Arrivés à Montpellier, je les saluai tout en espérant ne pas les retrouver dans un
compartiment lors de mon retour à Lyon.
Alphonse (Madeleine)
Salut Rémi,
Je sais que tu as dû être surpris de mon départ précipité. D’ailleurs, j’ai bourré mes
affaires à la va-vite dans mon sac, pourtant tu sais que je n’aime pas l’odeur du linge
sale…
J’avais besoin d’une pause, d’un voyage non préparé, quelque chose de nouveau. Je suis
« Gone with the Wind » en quelque sorte. Je n’avais pas de destination, mais la fortune a
voulu que je jette l’ancre à Montpellier. Je n’en pouvais plus du gris de Lyon. Maintenant,
les dés sont jetés, nous verrons bien…
J’ai fait la connaissance d’Alphonse et Solène dans le train, tous deux la
cinquantaine. Sur le coup, je n’avais pans envie de parler mais ce cher Alphonse, caporal
de l’armée de l’air à la retraite, m’a offert un rafraichissement. Alphonse va retrouver sa
future femme qu’il a rencontrée sur Meetic. Et dire que moi, je pars pour quitter mes
chaines et lui, il va s’enchainer. C’est l’âge tu me diras, je suis encore jeune.

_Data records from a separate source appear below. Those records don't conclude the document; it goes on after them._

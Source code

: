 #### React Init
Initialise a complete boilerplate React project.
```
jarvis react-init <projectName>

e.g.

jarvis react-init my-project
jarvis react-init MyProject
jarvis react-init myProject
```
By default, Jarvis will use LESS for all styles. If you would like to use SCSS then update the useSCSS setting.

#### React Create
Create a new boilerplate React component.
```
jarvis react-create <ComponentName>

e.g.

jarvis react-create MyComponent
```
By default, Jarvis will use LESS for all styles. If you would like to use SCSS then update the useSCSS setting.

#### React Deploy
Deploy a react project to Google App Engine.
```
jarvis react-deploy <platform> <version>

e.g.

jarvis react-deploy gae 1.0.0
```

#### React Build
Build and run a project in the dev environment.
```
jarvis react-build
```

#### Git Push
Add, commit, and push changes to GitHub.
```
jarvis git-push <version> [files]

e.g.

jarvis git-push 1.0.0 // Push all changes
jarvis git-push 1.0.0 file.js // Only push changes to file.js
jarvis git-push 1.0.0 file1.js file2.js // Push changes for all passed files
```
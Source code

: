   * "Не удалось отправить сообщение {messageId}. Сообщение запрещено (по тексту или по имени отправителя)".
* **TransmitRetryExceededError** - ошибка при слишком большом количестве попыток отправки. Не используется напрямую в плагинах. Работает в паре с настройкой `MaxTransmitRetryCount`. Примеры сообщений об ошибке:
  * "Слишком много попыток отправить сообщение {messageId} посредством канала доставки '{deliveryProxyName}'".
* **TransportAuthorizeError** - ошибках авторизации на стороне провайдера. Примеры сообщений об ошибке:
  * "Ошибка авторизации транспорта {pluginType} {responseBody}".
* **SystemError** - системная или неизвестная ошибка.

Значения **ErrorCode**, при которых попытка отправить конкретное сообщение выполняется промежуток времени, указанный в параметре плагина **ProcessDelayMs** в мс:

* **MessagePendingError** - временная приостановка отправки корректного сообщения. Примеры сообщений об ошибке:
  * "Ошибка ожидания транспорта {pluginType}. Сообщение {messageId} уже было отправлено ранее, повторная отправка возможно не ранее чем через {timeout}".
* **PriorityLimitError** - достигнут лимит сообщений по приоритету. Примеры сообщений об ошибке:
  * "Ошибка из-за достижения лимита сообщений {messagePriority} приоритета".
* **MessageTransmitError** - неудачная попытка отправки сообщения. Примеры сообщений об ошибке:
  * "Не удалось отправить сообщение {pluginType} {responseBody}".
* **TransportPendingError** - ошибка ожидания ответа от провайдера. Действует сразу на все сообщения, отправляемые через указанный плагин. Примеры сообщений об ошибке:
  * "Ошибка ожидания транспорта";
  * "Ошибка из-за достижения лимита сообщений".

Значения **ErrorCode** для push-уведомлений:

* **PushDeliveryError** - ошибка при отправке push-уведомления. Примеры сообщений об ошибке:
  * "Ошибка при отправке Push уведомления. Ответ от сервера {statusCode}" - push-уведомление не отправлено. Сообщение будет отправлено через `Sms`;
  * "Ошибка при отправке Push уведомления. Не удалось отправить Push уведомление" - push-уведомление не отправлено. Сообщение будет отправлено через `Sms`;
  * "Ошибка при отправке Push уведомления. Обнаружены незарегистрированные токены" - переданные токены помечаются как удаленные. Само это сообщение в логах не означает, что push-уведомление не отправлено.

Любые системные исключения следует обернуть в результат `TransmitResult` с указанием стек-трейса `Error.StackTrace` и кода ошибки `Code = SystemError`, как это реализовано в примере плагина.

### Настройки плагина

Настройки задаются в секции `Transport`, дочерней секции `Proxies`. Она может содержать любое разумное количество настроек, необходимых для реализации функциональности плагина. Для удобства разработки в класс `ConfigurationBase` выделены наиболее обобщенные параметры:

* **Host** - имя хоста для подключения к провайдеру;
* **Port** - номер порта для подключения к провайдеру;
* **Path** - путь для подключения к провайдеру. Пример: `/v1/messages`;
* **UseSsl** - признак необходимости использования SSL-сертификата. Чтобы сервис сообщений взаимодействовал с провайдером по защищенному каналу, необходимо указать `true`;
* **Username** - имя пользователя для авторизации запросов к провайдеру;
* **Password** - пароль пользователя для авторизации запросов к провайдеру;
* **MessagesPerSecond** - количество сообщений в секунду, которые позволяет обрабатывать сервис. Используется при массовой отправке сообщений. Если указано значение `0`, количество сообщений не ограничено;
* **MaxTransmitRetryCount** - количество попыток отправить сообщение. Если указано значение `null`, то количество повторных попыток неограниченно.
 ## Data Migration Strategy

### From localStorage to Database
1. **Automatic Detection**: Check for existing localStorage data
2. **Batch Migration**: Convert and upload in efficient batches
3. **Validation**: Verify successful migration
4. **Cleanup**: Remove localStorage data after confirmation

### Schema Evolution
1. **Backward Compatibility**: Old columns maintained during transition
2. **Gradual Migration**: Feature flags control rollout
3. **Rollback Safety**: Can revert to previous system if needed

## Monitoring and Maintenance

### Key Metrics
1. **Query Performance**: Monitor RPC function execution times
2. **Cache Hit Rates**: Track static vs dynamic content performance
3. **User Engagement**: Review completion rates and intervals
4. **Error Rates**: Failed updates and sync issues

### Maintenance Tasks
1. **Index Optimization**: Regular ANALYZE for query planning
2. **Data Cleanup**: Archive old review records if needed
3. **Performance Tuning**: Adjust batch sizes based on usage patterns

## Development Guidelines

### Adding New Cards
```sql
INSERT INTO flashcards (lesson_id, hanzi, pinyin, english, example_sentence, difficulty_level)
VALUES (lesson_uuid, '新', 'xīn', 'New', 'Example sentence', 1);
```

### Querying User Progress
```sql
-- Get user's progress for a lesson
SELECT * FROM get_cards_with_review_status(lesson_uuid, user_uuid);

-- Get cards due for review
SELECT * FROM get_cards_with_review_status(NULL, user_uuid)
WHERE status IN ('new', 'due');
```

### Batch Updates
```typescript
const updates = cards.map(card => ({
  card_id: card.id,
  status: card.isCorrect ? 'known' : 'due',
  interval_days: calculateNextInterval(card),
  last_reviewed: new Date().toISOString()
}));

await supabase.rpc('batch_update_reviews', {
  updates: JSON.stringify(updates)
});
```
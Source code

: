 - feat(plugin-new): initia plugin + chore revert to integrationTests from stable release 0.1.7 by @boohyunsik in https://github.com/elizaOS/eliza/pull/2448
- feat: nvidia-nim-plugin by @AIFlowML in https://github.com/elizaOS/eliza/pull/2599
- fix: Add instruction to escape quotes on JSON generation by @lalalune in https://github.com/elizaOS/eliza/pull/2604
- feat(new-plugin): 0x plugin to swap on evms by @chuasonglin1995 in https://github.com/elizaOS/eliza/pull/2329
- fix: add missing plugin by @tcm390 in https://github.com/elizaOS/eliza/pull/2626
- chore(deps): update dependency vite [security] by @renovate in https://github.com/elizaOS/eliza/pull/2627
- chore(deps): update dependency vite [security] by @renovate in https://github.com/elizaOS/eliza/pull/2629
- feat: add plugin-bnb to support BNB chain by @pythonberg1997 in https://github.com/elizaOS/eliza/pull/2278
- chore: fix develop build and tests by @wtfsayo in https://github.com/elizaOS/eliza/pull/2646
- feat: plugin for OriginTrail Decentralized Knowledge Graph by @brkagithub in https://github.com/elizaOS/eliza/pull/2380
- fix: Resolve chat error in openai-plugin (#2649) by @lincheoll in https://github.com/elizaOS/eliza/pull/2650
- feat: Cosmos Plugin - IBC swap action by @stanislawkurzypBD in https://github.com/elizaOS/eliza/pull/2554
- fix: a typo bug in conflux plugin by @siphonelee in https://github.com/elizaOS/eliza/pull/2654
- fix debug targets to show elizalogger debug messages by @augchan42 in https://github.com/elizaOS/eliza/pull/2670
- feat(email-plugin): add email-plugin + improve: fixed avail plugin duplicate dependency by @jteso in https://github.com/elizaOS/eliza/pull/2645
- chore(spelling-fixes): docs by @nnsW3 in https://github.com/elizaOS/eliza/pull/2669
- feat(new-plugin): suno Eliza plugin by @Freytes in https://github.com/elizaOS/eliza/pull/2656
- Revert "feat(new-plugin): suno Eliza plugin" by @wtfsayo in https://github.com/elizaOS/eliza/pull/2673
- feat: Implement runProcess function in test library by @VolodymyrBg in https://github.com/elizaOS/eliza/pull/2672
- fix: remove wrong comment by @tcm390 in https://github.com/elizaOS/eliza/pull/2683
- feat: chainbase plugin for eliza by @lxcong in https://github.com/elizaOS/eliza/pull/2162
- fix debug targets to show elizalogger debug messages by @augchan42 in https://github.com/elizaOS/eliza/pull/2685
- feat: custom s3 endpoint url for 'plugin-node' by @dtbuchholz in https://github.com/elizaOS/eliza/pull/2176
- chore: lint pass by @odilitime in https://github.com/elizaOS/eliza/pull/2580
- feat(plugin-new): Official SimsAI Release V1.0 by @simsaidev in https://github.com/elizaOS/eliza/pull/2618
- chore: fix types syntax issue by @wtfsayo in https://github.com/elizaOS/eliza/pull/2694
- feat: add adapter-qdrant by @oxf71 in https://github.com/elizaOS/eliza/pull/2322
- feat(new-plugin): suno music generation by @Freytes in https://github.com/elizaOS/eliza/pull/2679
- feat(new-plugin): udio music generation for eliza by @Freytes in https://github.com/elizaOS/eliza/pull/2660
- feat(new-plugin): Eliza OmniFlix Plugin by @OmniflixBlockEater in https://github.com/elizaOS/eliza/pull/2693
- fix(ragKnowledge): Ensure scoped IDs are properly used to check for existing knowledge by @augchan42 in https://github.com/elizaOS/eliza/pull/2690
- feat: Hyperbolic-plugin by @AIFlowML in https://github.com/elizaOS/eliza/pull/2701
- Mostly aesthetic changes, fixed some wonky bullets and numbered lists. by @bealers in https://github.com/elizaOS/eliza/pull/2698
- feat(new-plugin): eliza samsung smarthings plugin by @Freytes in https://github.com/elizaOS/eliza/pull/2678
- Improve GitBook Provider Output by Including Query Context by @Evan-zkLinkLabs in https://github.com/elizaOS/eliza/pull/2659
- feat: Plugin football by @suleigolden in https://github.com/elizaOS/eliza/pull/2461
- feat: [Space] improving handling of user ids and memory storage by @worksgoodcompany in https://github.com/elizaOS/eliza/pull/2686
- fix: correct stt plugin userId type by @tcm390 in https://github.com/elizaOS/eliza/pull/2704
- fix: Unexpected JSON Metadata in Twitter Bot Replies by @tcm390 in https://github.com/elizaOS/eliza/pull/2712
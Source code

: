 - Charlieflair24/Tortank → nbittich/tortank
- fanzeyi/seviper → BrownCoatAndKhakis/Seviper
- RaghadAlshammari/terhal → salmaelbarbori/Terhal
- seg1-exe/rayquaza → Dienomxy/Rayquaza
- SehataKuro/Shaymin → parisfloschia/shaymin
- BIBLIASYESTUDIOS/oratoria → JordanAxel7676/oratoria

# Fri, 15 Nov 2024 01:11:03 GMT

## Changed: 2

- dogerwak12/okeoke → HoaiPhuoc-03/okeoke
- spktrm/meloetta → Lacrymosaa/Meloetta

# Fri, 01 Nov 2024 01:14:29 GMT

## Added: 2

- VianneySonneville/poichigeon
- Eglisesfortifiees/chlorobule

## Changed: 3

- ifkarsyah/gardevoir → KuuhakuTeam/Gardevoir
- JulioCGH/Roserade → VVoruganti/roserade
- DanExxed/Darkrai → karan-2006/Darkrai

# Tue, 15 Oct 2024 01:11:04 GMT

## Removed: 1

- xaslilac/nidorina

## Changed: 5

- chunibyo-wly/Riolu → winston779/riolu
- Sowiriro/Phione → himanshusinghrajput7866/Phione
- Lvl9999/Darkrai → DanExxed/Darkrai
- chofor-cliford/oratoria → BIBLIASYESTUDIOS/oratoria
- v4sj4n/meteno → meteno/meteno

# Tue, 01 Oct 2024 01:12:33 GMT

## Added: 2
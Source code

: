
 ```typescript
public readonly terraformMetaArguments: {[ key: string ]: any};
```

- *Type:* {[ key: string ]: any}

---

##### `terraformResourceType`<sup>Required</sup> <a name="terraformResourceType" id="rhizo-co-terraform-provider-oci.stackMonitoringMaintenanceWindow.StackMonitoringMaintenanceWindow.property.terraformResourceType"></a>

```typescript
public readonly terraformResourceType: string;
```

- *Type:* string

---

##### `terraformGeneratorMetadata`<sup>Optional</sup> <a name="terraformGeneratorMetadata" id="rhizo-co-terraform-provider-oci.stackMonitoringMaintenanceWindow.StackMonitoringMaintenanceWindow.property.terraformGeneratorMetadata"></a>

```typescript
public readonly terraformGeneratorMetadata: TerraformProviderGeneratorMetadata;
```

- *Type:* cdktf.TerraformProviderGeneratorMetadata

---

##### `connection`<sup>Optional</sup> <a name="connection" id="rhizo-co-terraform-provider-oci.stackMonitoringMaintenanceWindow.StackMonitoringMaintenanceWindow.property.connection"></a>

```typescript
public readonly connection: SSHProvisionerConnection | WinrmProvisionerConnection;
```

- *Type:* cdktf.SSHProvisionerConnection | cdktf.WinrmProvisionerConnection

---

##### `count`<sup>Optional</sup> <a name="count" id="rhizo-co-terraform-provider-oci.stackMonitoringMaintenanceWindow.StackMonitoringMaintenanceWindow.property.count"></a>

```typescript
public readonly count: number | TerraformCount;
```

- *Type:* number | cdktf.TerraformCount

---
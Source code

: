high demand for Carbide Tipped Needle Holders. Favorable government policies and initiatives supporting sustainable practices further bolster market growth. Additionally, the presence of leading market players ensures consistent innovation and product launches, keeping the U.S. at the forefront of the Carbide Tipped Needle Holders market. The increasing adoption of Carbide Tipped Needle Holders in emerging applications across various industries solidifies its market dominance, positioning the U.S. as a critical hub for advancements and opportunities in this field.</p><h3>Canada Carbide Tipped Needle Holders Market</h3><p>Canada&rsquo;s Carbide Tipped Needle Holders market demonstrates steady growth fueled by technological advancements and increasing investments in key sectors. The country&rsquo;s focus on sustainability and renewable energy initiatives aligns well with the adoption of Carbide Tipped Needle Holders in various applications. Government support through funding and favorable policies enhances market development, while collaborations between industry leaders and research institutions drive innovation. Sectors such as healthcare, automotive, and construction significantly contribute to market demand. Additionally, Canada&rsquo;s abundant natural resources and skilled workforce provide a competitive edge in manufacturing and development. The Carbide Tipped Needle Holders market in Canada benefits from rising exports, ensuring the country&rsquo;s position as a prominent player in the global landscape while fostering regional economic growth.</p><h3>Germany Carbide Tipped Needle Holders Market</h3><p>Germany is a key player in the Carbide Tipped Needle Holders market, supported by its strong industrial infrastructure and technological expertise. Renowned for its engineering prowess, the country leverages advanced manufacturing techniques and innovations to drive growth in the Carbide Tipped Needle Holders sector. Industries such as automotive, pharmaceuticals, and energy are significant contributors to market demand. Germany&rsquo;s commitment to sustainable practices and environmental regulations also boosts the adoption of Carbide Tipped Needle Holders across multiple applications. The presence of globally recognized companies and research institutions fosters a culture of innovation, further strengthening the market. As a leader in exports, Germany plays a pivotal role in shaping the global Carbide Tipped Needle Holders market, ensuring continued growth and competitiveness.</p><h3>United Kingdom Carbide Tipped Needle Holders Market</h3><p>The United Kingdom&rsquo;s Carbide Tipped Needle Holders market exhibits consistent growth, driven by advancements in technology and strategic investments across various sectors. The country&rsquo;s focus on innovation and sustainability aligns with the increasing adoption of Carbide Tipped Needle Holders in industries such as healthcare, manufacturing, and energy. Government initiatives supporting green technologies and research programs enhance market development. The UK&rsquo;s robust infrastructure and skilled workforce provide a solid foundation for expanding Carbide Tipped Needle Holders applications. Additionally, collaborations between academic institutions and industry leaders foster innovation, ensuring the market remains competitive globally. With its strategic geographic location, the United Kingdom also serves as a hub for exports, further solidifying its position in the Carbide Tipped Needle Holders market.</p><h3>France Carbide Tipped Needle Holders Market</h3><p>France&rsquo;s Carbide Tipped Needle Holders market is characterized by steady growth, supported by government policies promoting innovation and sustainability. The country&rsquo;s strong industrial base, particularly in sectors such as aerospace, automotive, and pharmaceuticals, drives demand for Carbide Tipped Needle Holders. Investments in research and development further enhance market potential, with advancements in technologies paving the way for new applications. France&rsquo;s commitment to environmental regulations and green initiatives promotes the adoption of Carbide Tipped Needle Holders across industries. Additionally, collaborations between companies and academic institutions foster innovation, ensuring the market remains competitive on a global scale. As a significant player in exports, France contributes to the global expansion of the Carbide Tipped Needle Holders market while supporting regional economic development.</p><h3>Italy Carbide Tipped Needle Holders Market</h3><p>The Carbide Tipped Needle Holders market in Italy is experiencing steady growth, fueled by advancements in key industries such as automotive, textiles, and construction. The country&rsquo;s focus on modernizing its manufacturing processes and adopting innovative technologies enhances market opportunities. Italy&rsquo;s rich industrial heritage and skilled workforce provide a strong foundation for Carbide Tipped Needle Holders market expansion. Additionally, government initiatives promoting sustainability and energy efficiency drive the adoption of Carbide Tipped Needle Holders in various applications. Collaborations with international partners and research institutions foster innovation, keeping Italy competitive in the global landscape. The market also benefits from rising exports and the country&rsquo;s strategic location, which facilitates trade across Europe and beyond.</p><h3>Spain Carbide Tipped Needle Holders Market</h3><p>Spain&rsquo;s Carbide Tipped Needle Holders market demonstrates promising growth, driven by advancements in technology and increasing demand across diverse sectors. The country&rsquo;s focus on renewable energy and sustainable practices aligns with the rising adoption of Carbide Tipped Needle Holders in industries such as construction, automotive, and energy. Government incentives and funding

Solène partait plutôt pour se reposer près de la mer ou d’un lagon. Je trouve ça géniale
que les personnes continuent à voyager, même si, pour moi c’est la première fois.
C’est mon rêve depuis toujours, tu le savais. Nager, courir sur la plage, explorer le monde,
découvrir la culture de gens nouveaux, eux l’ont fait depuis tant d’années…
J’espère que tu n’as pas la rage contre moi. Dis-toi que j’ai regagné ma liberté, ma
vie.
En gage d’amitié, je te promets d’écrire régulièrement. J’espère grandir de cette aventure,
c’est une B.A faite par moi, pour moi. Pour une fois.
Je t’embrasse.
Irène. (Yoann)
Chère Violette,
Voici quelques nouvelles de mon dernier voyage à Montpellier. Je suis bien arrivée en fin
d’après midi après quasiment trois heures d’un voyage bien animé.
J’avais lié connaissance avec Irène et Alphonse, assis dans le même compartiment que
moi et nous avions bien discuté tout en dégustant nos petits en-cas. Environ une heure
après le départ, un peu fatiguée, je m’étais assoupie, bercée par les papotages de mes
compagnons de voyage. C’est alors que je me retrouvais au milieu du néant, portes
grandes ouvertes, suite à un coup de foudre sans pitié.
Je découvrais un géant fou à la recherche d’une aventure inédite et une jeune serveuse
en quête de l’aventure avec un grand A, étranglée par son boa de plumes et finement
gantée jusqu’au bout des doigts. Et nous voilà tous incités à nous échapper, délaissant
valises, sacs à dos, malles et autres bagages. Je décidai de les suivre. Tout en
déambulant dans le compartiment vide, je ne ressentais rien, juste attirée par l’espace et
envieuse de m’éclipser moi aussi. J’en oubliais mon incognito et les documents précieux
laissés en gage dans ma petite mallette.
L’incartade ne dura que le temps d’un tango passionné dans un théâtre mythique dédié à
une rebelle grecque.
L’éclaircie nous rappela à la réalité et surtout à bord du train où notre périple se poursuivit.
Avais-je rêvé ? Je ne le sais toujours pas au moment où je t‘écris.
Une main sur mon épaule, Irène me réveillait avant de disparaître. J’apercevais déjà le
centre culturel et historique Antigone.
Une fois sur le quai, je cherchai mes jeunes inconnus parmi la foule mais les avais
définitivement perdus de vue; sans doute étaient-ils partis précipitamment pour une
nouvelle danse ?
Menotté à ma mallette, je hélai un taxi et réussis à rejoindre mon rendez vous secret.